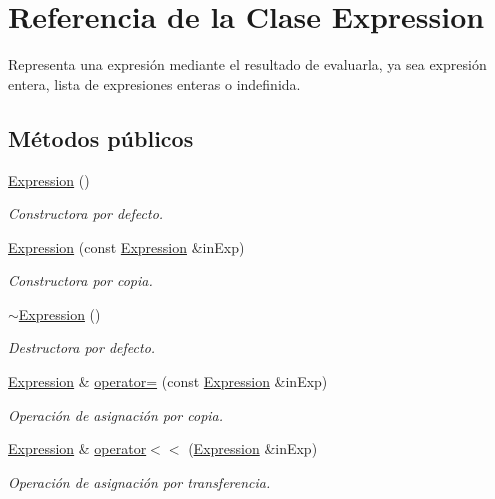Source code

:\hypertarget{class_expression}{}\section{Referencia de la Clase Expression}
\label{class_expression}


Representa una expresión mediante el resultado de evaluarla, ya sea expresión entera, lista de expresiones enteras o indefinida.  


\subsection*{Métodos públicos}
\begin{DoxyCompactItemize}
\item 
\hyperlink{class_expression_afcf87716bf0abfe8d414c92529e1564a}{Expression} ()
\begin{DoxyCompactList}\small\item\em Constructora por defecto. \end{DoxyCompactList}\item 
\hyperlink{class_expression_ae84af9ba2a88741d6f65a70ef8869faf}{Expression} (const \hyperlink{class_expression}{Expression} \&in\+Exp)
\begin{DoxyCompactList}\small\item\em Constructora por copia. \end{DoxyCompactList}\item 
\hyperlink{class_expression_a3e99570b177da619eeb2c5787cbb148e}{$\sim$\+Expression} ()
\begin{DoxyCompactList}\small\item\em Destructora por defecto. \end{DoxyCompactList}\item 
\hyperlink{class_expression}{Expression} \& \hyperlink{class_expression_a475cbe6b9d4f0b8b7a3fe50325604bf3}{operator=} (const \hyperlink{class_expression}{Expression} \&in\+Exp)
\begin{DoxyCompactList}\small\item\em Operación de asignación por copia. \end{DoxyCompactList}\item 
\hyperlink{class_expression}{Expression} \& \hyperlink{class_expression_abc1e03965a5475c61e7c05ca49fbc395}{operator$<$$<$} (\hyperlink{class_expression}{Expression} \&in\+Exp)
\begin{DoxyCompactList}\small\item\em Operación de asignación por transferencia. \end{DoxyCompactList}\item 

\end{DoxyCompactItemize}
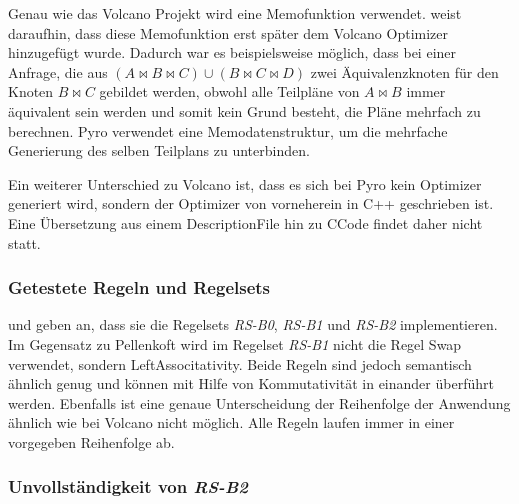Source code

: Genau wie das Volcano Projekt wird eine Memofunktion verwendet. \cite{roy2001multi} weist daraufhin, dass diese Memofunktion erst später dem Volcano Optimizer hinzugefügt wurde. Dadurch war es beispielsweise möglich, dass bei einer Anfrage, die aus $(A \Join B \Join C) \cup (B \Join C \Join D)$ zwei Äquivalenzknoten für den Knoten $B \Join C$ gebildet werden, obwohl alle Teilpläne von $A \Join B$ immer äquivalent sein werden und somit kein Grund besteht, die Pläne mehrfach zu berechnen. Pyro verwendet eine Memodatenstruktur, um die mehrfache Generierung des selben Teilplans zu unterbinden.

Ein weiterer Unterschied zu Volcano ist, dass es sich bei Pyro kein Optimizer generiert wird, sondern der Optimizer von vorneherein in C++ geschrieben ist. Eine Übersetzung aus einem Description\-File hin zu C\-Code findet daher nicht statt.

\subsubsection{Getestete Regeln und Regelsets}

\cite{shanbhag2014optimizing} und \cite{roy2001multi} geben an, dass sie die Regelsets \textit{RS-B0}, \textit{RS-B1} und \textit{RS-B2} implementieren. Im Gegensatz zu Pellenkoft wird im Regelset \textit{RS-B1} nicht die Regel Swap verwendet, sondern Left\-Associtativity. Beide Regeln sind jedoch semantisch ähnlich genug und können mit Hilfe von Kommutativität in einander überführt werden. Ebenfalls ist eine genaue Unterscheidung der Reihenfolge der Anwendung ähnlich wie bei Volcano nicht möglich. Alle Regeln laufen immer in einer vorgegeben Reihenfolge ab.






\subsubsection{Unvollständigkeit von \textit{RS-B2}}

...

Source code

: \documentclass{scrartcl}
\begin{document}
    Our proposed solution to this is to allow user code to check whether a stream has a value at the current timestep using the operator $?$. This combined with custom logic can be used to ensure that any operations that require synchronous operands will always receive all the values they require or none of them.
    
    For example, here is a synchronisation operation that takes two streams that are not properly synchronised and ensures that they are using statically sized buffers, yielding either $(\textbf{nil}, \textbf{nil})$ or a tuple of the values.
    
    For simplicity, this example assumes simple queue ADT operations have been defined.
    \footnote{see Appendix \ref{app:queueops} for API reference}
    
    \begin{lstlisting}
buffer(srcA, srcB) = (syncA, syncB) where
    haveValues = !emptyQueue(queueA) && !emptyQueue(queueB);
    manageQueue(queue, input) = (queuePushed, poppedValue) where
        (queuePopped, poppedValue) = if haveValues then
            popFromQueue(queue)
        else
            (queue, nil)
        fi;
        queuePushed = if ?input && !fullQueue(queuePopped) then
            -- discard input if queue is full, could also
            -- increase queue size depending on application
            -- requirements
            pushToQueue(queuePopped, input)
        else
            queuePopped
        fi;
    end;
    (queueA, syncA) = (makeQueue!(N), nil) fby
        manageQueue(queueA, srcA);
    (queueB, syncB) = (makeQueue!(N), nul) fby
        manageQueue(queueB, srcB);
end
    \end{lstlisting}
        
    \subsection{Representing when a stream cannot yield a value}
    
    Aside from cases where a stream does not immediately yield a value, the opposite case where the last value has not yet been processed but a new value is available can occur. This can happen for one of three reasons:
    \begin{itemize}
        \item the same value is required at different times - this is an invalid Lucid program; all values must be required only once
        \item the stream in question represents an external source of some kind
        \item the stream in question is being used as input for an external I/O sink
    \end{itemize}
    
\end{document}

# [WHAT THE TASK REQUIRES]
Please return every line of the material above that includes "poppedValue".

# [REPLY TO THE EXERCISE]
    manageQueue(queue, input) = (queuePushed, poppedValue) where
        (queuePopped, poppedValue) = if haveValues then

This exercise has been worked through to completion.